[Stored data]
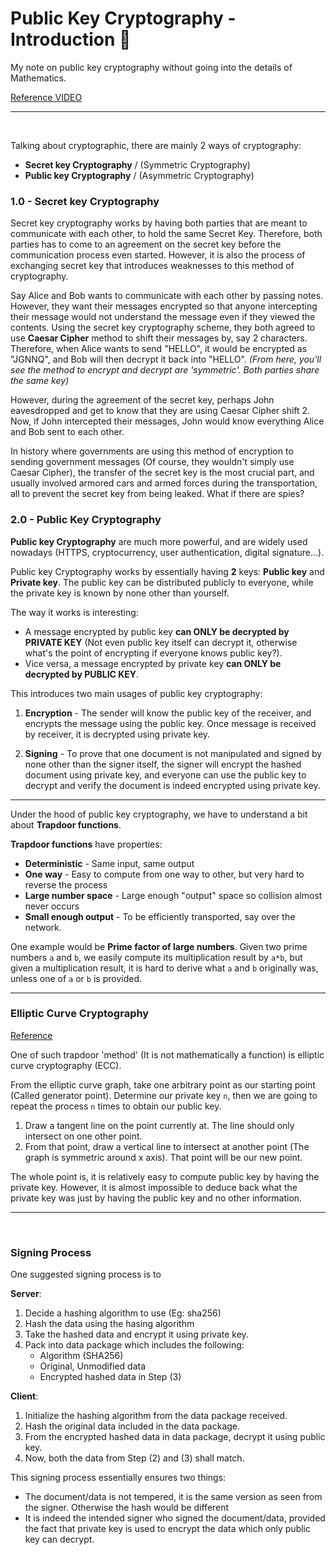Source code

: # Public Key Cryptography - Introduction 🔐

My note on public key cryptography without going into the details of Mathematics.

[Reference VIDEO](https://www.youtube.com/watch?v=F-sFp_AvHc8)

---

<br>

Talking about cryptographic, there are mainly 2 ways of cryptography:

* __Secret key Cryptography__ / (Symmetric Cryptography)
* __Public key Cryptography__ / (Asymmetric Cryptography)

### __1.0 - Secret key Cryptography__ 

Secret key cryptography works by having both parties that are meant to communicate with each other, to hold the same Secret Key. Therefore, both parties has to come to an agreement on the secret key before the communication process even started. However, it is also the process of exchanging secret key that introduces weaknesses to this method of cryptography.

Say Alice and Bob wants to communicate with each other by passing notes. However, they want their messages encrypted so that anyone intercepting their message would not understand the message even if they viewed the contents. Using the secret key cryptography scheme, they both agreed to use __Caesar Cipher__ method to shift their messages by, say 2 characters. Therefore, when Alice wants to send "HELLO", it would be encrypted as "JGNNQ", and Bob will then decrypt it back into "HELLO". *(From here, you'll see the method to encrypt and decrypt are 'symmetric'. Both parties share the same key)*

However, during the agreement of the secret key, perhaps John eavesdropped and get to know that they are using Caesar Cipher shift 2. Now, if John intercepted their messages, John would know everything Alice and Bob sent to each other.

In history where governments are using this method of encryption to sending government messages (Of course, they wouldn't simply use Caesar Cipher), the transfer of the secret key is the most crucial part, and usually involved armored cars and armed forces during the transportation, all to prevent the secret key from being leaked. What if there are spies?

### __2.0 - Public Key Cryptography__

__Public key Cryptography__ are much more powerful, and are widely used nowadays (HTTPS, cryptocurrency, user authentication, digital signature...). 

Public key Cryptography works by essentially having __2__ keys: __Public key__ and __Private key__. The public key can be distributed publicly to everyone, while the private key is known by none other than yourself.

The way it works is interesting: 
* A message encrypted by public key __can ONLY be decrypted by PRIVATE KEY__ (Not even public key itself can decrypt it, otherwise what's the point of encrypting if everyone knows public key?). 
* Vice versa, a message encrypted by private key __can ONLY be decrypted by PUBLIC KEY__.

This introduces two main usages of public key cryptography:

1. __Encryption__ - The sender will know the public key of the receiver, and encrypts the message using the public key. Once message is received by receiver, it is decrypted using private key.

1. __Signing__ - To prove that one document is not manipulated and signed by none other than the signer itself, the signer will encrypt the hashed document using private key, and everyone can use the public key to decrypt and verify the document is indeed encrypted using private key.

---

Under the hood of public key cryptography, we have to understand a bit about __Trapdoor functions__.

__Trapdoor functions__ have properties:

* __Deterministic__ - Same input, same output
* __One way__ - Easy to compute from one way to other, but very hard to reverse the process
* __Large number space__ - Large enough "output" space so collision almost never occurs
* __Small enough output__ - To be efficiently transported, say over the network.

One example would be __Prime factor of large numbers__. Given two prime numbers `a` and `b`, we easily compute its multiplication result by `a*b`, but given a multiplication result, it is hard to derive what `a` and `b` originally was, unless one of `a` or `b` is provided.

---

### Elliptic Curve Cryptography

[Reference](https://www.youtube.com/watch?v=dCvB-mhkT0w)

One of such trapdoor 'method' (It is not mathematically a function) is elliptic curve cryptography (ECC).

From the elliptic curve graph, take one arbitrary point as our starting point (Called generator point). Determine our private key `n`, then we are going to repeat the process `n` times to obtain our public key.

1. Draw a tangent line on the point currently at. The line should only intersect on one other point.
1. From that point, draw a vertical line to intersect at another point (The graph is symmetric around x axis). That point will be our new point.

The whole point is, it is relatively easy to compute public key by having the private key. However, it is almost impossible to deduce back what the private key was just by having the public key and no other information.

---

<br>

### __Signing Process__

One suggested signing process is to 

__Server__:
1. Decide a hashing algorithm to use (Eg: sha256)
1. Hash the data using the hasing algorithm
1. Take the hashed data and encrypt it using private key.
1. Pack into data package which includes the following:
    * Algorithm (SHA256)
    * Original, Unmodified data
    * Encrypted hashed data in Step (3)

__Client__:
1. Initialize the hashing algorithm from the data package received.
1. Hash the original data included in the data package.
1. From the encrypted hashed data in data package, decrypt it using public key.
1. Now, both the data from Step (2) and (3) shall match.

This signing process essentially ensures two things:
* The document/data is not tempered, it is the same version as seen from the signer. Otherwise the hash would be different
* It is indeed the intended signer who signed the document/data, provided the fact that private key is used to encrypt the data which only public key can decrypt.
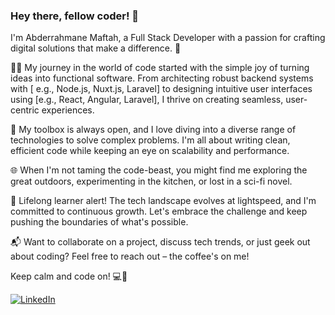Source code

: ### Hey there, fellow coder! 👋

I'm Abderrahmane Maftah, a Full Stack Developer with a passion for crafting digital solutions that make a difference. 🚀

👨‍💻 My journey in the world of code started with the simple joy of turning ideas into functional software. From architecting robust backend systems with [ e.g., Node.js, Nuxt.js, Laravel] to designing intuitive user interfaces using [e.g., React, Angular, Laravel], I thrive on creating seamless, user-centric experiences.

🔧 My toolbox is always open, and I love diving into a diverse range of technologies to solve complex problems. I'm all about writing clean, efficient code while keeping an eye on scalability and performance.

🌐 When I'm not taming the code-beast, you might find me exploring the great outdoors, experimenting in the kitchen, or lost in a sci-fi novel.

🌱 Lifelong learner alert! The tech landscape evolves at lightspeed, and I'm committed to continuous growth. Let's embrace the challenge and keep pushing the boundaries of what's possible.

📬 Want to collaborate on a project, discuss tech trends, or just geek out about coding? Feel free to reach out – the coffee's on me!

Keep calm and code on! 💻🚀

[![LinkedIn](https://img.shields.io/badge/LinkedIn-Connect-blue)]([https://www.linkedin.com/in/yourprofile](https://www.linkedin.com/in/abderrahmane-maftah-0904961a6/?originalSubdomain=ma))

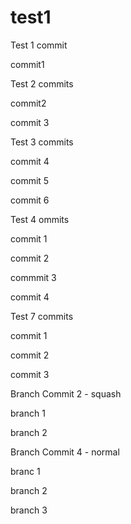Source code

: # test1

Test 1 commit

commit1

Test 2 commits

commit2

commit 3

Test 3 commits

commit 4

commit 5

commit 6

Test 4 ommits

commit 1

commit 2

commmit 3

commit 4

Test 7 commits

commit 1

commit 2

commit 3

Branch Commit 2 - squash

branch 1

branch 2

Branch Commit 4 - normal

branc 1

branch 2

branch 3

...

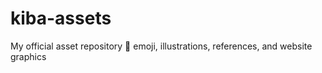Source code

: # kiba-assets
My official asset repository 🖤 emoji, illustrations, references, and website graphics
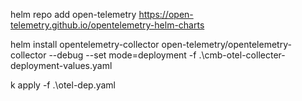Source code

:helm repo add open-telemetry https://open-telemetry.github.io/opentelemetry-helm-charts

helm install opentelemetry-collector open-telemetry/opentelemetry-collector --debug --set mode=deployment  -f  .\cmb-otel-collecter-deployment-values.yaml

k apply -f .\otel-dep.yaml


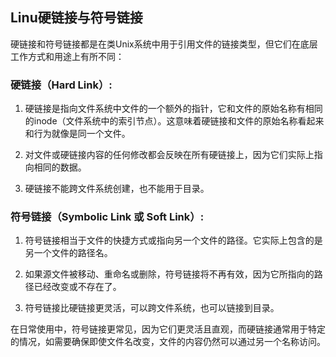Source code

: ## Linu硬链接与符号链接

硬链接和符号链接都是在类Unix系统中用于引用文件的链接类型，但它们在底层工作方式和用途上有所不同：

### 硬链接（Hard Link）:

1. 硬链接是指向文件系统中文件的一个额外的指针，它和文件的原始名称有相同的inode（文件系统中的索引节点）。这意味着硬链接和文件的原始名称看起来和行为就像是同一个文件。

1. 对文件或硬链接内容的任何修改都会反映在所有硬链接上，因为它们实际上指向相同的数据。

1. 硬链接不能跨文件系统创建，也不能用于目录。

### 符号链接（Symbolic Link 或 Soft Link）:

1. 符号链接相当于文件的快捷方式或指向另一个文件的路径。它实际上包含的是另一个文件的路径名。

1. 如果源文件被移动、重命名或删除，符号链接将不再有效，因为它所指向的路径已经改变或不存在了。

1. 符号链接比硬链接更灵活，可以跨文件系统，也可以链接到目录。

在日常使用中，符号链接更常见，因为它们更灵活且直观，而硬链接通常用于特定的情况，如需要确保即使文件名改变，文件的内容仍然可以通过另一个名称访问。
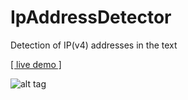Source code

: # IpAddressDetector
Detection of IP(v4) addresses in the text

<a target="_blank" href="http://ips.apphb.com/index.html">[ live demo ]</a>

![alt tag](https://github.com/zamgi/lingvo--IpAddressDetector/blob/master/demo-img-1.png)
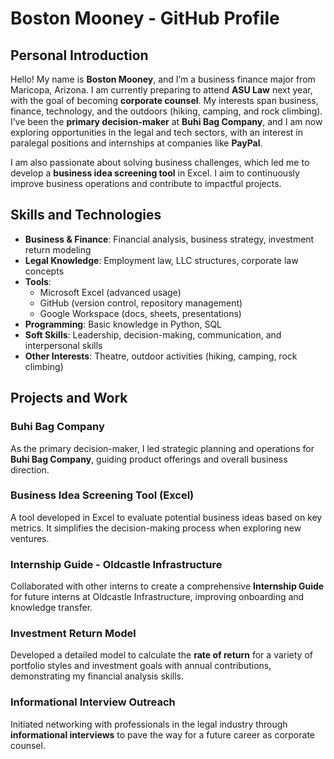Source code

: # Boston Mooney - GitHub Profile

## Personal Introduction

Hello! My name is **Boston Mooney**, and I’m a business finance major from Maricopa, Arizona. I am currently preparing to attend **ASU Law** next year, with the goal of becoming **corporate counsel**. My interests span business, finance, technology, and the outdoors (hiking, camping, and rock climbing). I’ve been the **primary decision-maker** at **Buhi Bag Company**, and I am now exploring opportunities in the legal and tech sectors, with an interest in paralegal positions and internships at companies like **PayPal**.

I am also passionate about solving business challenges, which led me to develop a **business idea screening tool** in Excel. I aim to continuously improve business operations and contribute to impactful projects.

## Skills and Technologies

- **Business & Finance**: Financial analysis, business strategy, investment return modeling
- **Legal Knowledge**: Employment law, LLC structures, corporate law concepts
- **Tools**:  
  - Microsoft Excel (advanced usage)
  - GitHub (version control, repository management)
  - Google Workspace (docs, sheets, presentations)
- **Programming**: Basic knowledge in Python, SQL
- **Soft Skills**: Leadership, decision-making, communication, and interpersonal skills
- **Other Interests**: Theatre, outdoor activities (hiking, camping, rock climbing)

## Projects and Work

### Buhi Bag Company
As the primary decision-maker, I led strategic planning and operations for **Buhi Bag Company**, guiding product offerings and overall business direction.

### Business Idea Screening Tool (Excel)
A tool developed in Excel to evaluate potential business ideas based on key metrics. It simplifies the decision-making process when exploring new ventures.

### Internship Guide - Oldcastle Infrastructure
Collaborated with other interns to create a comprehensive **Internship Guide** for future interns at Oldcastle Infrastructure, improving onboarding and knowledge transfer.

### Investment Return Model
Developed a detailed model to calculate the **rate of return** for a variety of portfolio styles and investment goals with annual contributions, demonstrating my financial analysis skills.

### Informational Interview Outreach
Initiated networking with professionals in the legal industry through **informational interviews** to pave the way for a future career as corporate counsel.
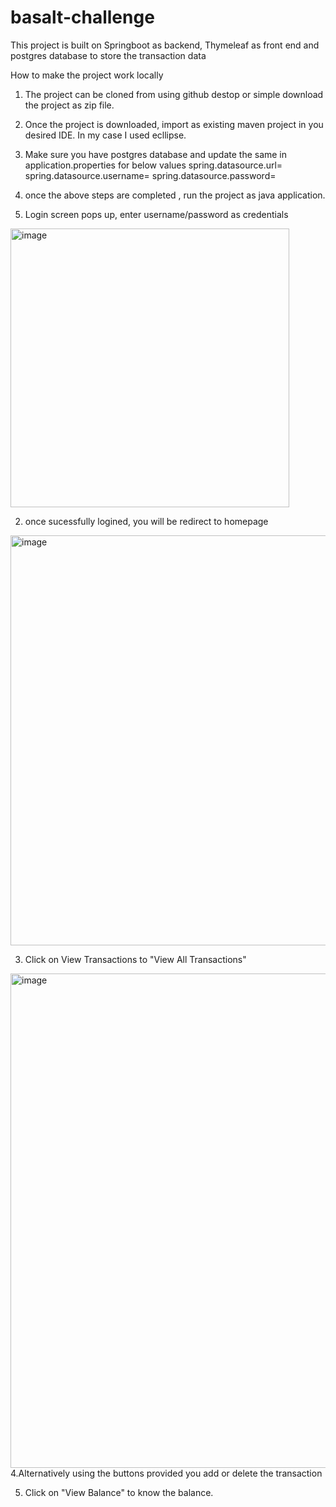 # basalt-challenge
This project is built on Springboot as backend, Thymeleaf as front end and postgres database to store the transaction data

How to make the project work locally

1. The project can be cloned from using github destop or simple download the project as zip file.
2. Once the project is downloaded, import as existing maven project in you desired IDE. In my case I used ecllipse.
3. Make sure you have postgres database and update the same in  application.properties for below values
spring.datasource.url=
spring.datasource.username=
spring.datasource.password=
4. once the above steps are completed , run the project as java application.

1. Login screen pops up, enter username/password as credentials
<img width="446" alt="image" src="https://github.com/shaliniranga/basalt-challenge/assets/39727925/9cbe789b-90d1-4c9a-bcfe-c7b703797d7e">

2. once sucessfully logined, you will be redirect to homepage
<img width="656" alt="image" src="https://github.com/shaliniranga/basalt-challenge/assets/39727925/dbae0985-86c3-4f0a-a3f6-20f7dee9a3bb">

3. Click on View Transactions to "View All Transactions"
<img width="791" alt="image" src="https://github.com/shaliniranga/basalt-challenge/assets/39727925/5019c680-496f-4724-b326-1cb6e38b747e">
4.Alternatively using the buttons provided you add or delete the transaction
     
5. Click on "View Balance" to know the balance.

Your goal - Using the entries above, output exactly the lines between the line holding "a sci-fi novel." and the line holding "of what's possible.", end lines included, and nothing more.

Response -
🌐 When I'm not taming the code-beast, you might find me exploring the great outdoors, experimenting in the kitchen, or lost in a sci-fi novel.

🌱 Lifelong learner alert! The tech landscape evolves at lightspeed, and I'm committed to continuous growth. Let's embrace the challenge and keep pushing the boundaries of what's possible.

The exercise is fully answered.